É tão longo este silêncio
É
tão longo este silêncio como os teus dedos esguios que acariciam os ventos sem
direcção que descem das montanhas nas noites de lua cheia. Atravessa o tempo, e
cada minuto dele, com o rigor de um relógio de cuco a que não deram corda e a
que sobrou inércia para se imobilizar, quieto e calado, sem anunciar manhãs.

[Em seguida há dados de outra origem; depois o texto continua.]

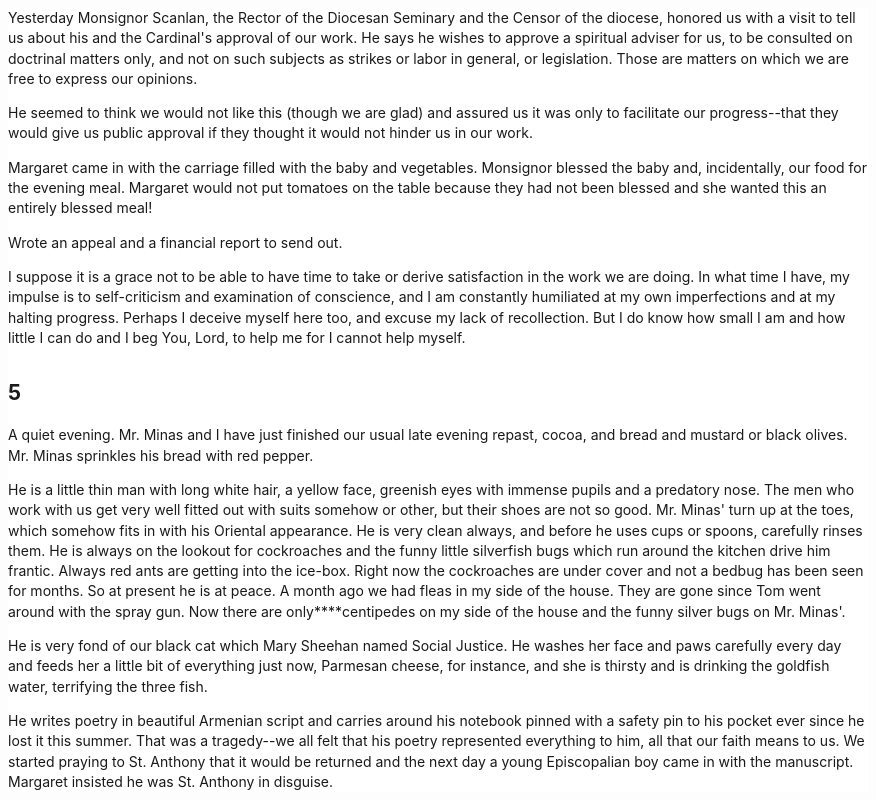 Yesterday Monsignor Scanlan, the Rector of the Diocesan Seminary and the
Censor of the diocese, honored us with a visit to tell us about his and
the Cardinal's approval of our work. He says he wishes to approve a
spiritual adviser for us, to be consulted on doctrinal matters only, and
not on such subjects as strikes or labor in general, or legislation.
Those are matters on which we are free to express our opinions.

He seemed to think we would not like this (though we are glad) and
assured us it was only to facilitate our progress--that they would give
us public approval if they thought it would not hinder us in our work.

Margaret came in with the carriage filled with the baby and vegetables.
Monsignor blessed the baby and, incidentally, our food for the evening
meal. Margaret would not put tomatoes on the table because they had not
been blessed and she wanted this an entirely blessed meal!

Wrote an appeal and a financial report to send out.

I suppose it is a grace not to be able to have time to take or derive
satisfaction in the work we are doing. In what time I have, my impulse
is to self-criticism and examination of conscience, and I am constantly
humiliated at my own imperfections and at my halting progress. Perhaps I
deceive myself here too, and excuse my lack of recollection. But I do
know how small I am and how little I can do and I beg You, Lord, to help
me for I cannot help myself.

5
-

A quiet evening. Mr. Minas and I have just finished our usual late
evening repast, cocoa, and bread and mustard or black olives. Mr. Minas
sprinkles his bread with red pepper.

He is a little thin man with long white hair, a yellow face, greenish
eyes with immense pupils and a predatory nose. The men who work with us
get very well fitted out with suits somehow or other, but their shoes
are not so good. Mr. Minas' turn up at the toes, which somehow fits in
with his Oriental appearance. He is very clean always, and before he
uses cups or spoons, carefully rinses them. He is always on the lookout
for cockroaches and the funny little silverfish bugs which run around
the kitchen drive him frantic. Always red ants are getting into the
ice-box. Right now the cockroaches are under cover and not a bedbug has
been seen for months. So at present he is at peace. A month ago we had
fleas in my side of the house. They are gone since Tom went around with
the spray gun. Now there are only****centipedes on my side of the house
and the funny silver bugs on Mr. Minas'.

He is very fond of our black cat which Mary Sheehan named Social
Justice. He washes her face and paws carefully every day and feeds her a
little bit of everything just now, Parmesan cheese, for instance, and
she is thirsty and is drinking the goldfish water, terrifying the three
fish.

He writes poetry in beautiful Armenian script and carries around his
notebook pinned with a safety pin to his pocket ever since he lost it
this summer. That was a tragedy--we all felt that his poetry represented
everything to him, all that our faith means to us. We started praying to
St. Anthony that it would be returned and the next day a young
Episcopalian boy came in with the manuscript. Margaret insisted he was
St. Anthony in disguise.
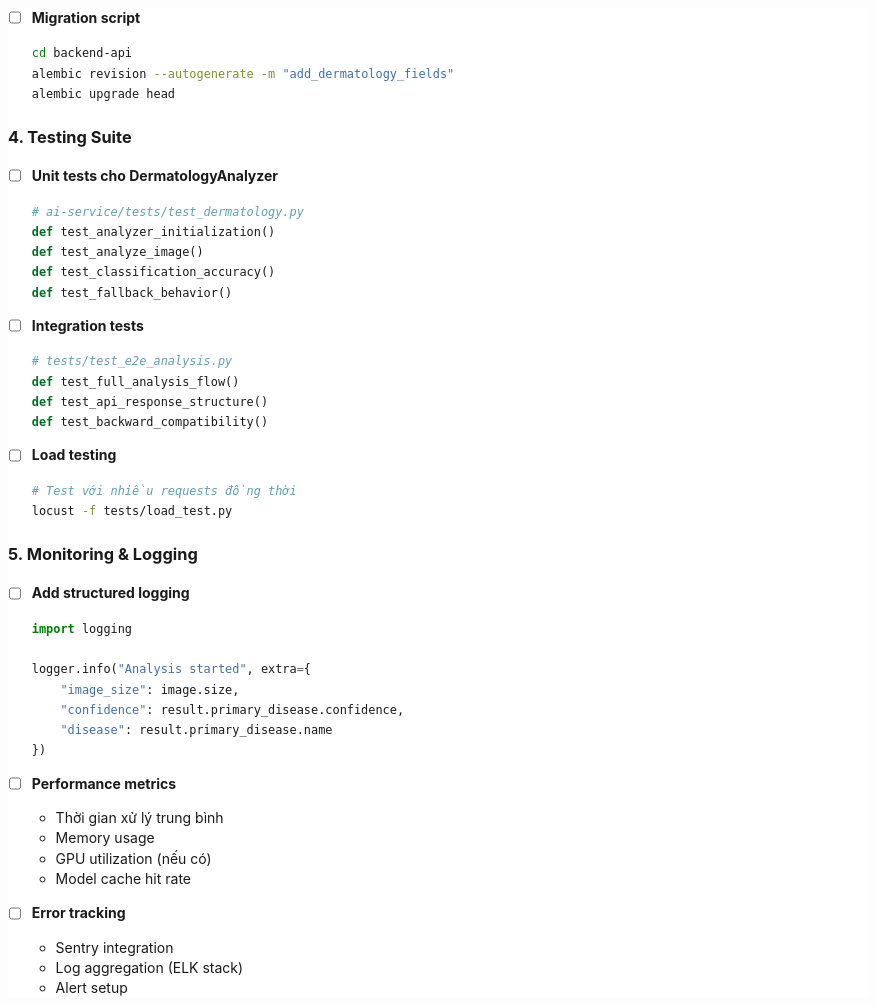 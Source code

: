 - [ ] **Migration script**
  ```bash
  cd backend-api
  alembic revision --autogenerate -m "add_dermatology_fields"
  alembic upgrade head
  ```

### 4. Testing Suite

- [ ] **Unit tests cho DermatologyAnalyzer**
  ```python
  # ai-service/tests/test_dermatology.py
  def test_analyzer_initialization()
  def test_analyze_image()
  def test_classification_accuracy()
  def test_fallback_behavior()
  ```

- [ ] **Integration tests**
  ```python
  # tests/test_e2e_analysis.py
  def test_full_analysis_flow()
  def test_api_response_structure()
  def test_backward_compatibility()
  ```

- [ ] **Load testing**
  ```bash
  # Test với nhiều requests đồng thời
  locust -f tests/load_test.py
  ```

### 5. Monitoring & Logging

- [ ] **Add structured logging**
  ```python
  import logging
  
  logger.info("Analysis started", extra={
      "image_size": image.size,
      "confidence": result.primary_disease.confidence,
      "disease": result.primary_disease.name
  })
  ```

- [ ] **Performance metrics**
  - Thời gian xử lý trung bình
  - Memory usage
  - GPU utilization (nếu có)
  - Model cache hit rate

- [ ] **Error tracking**
  - Sentry integration
  - Log aggregation (ELK stack)
  - Alert setup
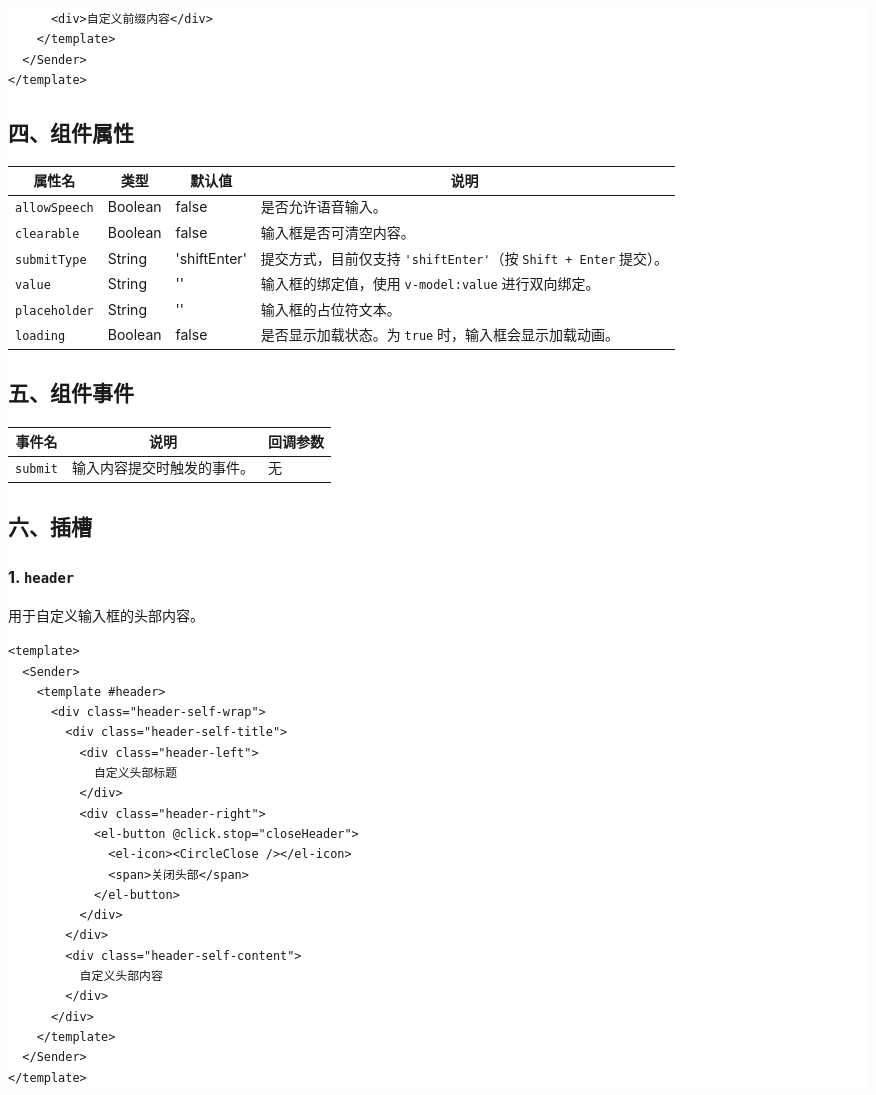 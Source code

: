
 ```vue
      <div>自定义前缀内容</div>
    </template>
  </Sender>
</template>
```

## 四、组件属性

| 属性名        | 类型    | 默认值       | 说明                                                             |
| ------------- | ------- | ------------ | ---------------------------------------------------------------- |
| `allowSpeech` | Boolean | false        | 是否允许语音输入。                                               |
| `clearable`   | Boolean | false        | 输入框是否可清空内容。                                           |
| `submitType`  | String  | 'shiftEnter' | 提交方式，目前仅支持 `'shiftEnter'`（按 `Shift + Enter` 提交）。 |
| `value`       | String  | ''           | 输入框的绑定值，使用 `v-model:value` 进行双向绑定。              |
| `placeholder` | String  | ''           | 输入框的占位符文本。                                             |
| `loading`     | Boolean | false        | 是否显示加载状态。为 `true` 时，输入框会显示加载动画。           |

## 五、组件事件

| 事件名   | 说明                       | 回调参数 |
| -------- | -------------------------- | -------- |
| `submit` | 输入内容提交时触发的事件。 | 无       |

## 六、插槽

### 1. `header`

用于自定义输入框的头部内容。

```vue
<template>
  <Sender>
    <template #header>
      <div class="header-self-wrap">
        <div class="header-self-title">
          <div class="header-left">
            自定义头部标题
          </div>
          <div class="header-right">
            <el-button @click.stop="closeHeader">
              <el-icon><CircleClose /></el-icon>
              <span>关闭头部</span>
            </el-button>
          </div>
        </div>
        <div class="header-self-content">
          自定义头部内容
        </div>
      </div>
    </template>
  </Sender>
</template>
```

Desde há três dias que conto esta ausência pelos dedos e que sinto que me
faltam dedos para te fazer presente e sentir o hálito fresco a hortelã pimenta
enchendo o sorriso que te sobe pelo rosto quando ris por perto e alegras todo o
espaço em volta das árvores ainda nuas onde desponta a folhagem.
Não
há razão para que não sobre aquele perfume suave da flor de tília para estes
dias que ainda faltam para que o verão se espalhe pelas praias e navegue pelos
bosques que não temos. Porque sem ti há só vazio e falta, nem verão, nem
praias, nem árvores, nem barcos no horizonte, procurando a barra e o abrigo do
porto. E a esta hora da madrugada cresce-me a insónia, só por adivinhar que não
há sonho que te faça vir pelo encoberto da noite, envolta na neblina de que se
vestem os candeeiros que dão alguma luz às ruas da cidade e um nevoeiro cerrado
para o regresso heróico de D. Sebastião, mesmo que este venha no bojo lúgubre de
um navio.
Estão
por inventar as palavras e os gestos com que se façam as despedidas, doces e
solenes. Não chegaram as letras do alfabeto para as construir e as sílabas
foram tantas que não se libertaram da garganta, deixando imóveis os lábios
finos, sem cobertura de nenhum baton. Não há vocabulário que se escape dos
dicionários e que se adapte às circunstâncias de que o momento se vestiu. As
palavras e a falta delas seguem o mesmo trajeto, lado a lado, como linhas
paralelas que se encontrarão apenas no infinito. Sem se saber a que esquina do
tempo e do espaço elas se encostam à parede e se deixam escorregar para o chão,
à procura de sossego e de descanso.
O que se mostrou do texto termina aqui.